La novela comienza con un viaje de
placer de Norman y su amigo Henry . Visitando una iglesia en un pueblo perdido
en Irlanda, por gastar una broma a un pobre hombre se sacan de la manga a una
tal señorita Hargreaves, octogenaria a la que atribuyen toda una serie de
circunstancias y manías. Cuál no será la sorpresa de ambos cuando la señorita
Hargreaves se materializa en sus vidas tal y como la han imaginado.
Y a partir de aquí, la confusión
entre la realidad y la ficción, y, si se quiere, la posibilidad de reflexionar
sobre cómo nuestras propias creaciones se adueñan de nosotros e incluso,
llegado el caso, pueden llegar a independizarse o a volverse en nuestra contra.
En algún sitio he leído que es una reflexión sobre el proceso creativo, pero
aunque puede interpretarse así y, sin duda, algo de eso hay al menos como
inspiración, no es menos cierto que la literalidad del texto nos sumerge en una
especie de “realidad mágica” en la que lo imposible toma cuerpo.

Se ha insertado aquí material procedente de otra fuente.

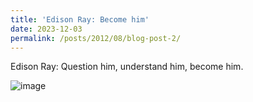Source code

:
 ```yaml
---
title: 'Edison Ray: Become him'
date: 2023-12-03
permalink: /posts/2012/08/blog-post-2/
---
```


Edison Ray: Question him, understand him, become him. 

![image](https://github.com/YuanzhengLei/yuanzhenglei.github.io/assets/113956766/779539d5-bf52-4445-93fc-01d71f92e094)


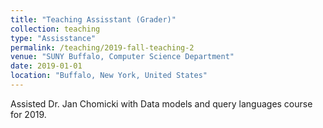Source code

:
 ```yaml
---
title: "Teaching Assisstant (Grader)"
collection: teaching
type: "Assisstance"
permalink: /teaching/2019-fall-teaching-2
venue: "SUNY Buffalo, Computer Science Department"
date: 2019-01-01
location: "Buffalo, New York, United States"
---
```


Assisted Dr. Jan Chomicki with Data models and query languages course for 2019.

La primera mitad de la novela se
hace lenta, aunque no sé si esa lentitud es precisa para asentar a un personaje
irreal entre los reales; luego, a medida que pasan las páginas las cosas van
ganando vistosidad e interés, llegando a un final interesante, en el que –al margen
de la solución que se da al problema- cabe plantearse la pregunta del papel
de la destrucción en los procesos de creación, de hasta qué punto el creador es
dueño de lo creado, y, por tanto, de si debe soportar o no todas las
consecuencias de sus propios actos. El final en sí también permite pensar que lo creado
ahí está, ahí queda para bien o para mal. Cervantes “mató” a Alonso Quijano,
quien ya había repudiado a don Quijote, pero don Quijote sigue vivo, sigue
siendo real. Como a lo largo de estas páginas es real la señorita Hargreaves, y por haber sido real una vez, lo sigue siendo después.
Un último apunte: ojo al padre de
Norman. Un personaje secundario a recordar. Un librero que va a la suya, que
jamás contesta directamente a una pregunta (y pocas veces lo hace
indirectamente), bajo cuya apariencia de hombre permanentemente abstraído se
oculta una mente sagaz y, a la vez, vulnerable.